* [To do]: Find each line in the records below that contains the word "mahalanobis", and copy it out.

* [Given data]:
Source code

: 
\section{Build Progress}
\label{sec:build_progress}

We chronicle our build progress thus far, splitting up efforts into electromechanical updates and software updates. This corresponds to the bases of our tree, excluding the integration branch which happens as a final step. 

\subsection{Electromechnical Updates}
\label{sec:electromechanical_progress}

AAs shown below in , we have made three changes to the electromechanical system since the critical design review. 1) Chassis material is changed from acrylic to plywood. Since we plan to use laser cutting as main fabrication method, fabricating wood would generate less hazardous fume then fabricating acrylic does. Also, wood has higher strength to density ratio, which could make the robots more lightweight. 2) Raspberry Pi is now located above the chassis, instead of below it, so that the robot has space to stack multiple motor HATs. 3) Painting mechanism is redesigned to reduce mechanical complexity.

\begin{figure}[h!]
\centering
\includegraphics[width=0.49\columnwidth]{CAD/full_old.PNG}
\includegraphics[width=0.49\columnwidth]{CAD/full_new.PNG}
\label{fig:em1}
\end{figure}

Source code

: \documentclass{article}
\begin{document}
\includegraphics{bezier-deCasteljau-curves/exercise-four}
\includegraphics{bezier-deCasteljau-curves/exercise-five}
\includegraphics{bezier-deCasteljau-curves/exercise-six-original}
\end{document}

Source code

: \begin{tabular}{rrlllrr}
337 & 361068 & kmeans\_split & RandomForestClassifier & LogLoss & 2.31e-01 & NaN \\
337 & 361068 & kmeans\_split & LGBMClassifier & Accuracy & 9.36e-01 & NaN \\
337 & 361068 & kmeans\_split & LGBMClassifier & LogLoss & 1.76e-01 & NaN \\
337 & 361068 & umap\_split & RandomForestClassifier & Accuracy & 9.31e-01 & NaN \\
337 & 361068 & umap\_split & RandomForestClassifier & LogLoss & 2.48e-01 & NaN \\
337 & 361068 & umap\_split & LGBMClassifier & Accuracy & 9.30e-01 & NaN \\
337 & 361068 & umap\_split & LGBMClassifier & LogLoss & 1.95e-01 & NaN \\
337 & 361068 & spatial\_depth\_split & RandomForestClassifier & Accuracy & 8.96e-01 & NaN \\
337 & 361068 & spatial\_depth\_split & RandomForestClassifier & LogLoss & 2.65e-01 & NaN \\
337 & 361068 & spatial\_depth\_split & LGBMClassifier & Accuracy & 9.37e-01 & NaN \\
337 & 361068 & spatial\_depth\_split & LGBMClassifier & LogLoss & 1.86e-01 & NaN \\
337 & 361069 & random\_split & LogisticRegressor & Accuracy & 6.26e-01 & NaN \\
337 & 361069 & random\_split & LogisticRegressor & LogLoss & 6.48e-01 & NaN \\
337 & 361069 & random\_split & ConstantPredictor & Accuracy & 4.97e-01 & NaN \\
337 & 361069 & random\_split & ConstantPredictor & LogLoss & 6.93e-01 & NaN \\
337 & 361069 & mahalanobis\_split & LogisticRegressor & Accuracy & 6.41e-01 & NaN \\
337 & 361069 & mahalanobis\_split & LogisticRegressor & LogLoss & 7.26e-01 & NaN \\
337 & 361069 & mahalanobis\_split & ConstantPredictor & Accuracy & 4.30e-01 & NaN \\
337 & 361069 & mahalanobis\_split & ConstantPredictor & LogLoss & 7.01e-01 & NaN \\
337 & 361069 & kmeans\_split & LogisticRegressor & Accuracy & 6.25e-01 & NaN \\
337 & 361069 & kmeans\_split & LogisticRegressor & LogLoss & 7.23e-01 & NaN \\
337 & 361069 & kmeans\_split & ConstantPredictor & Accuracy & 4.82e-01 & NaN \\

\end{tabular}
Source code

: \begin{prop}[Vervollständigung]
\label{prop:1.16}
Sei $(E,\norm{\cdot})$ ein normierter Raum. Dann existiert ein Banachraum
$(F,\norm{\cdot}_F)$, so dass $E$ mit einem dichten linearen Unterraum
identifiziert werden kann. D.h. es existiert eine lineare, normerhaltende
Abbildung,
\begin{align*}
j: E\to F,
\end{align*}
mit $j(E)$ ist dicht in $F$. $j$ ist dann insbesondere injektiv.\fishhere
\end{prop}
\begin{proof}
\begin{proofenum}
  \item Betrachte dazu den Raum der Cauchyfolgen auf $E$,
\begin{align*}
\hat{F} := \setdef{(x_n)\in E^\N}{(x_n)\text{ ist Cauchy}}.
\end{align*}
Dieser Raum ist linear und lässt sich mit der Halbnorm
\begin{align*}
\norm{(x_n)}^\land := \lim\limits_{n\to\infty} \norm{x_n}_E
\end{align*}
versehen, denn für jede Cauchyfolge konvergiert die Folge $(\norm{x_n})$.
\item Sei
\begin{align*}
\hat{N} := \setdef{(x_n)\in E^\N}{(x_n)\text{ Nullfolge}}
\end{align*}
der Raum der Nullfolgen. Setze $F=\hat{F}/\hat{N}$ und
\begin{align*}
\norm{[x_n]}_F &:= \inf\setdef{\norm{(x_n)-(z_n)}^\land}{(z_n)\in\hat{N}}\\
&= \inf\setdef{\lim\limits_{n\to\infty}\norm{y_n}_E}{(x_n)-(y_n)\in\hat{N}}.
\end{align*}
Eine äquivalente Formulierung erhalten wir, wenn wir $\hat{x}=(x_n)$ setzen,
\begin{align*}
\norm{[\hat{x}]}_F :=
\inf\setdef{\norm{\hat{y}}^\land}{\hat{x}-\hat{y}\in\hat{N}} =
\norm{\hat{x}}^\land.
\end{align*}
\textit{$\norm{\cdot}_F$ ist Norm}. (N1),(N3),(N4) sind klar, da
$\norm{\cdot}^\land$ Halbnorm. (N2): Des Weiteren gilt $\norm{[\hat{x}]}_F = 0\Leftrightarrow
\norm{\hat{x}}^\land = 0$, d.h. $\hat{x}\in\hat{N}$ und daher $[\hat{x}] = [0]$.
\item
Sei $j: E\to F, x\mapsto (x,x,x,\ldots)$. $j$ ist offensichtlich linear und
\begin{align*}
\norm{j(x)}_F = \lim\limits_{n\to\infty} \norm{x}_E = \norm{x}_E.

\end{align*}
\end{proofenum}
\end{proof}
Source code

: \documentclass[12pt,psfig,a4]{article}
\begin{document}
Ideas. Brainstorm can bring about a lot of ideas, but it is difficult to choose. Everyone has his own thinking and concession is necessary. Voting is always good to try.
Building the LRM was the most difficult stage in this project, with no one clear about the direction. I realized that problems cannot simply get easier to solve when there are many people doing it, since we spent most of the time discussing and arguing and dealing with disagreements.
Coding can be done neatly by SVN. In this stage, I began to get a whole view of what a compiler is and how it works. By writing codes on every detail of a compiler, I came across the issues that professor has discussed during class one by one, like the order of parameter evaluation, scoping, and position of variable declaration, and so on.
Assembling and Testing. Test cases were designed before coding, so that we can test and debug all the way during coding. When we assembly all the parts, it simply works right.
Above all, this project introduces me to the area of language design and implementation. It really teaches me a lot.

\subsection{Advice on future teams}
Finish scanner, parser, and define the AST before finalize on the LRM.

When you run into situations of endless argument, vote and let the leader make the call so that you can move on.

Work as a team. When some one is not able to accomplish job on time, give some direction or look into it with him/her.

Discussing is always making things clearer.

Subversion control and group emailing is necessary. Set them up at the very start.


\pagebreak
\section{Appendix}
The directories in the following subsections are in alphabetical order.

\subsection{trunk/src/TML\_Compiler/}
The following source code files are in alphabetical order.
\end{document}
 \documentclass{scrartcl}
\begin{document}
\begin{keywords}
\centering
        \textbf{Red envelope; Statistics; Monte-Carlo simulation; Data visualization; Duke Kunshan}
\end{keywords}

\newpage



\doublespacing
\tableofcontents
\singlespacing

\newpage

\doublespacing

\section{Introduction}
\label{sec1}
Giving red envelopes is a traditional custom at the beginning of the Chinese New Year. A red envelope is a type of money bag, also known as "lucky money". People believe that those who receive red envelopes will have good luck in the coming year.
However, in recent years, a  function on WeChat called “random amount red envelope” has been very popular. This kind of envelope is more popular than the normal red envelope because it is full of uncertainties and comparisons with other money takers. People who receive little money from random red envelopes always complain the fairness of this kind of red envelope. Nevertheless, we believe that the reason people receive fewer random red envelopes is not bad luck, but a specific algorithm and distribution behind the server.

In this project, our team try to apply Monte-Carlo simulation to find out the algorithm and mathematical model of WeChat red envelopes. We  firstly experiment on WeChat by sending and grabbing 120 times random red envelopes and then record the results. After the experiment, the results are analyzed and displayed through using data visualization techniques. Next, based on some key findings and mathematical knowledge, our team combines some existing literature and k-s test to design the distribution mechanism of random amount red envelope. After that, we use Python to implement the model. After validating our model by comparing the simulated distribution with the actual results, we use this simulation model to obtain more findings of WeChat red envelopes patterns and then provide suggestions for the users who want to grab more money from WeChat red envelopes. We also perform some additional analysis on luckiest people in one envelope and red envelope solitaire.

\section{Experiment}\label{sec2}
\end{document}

* [Response to this task]:
337 & 361069 & mahalanobis\_split & LogisticRegressor & Accuracy & 6.41e-01 & NaN \\
337 & 361069 & mahalanobis\_split & LogisticRegressor & LogLoss & 7.26e-01 & NaN \\
337 & 361069 & mahalanobis\_split & ConstantPredictor & Accuracy & 4.30e-01 & NaN \\
337 & 361069 & mahalanobis\_split & ConstantPredictor & LogLoss & 7.01e-01 & NaN \\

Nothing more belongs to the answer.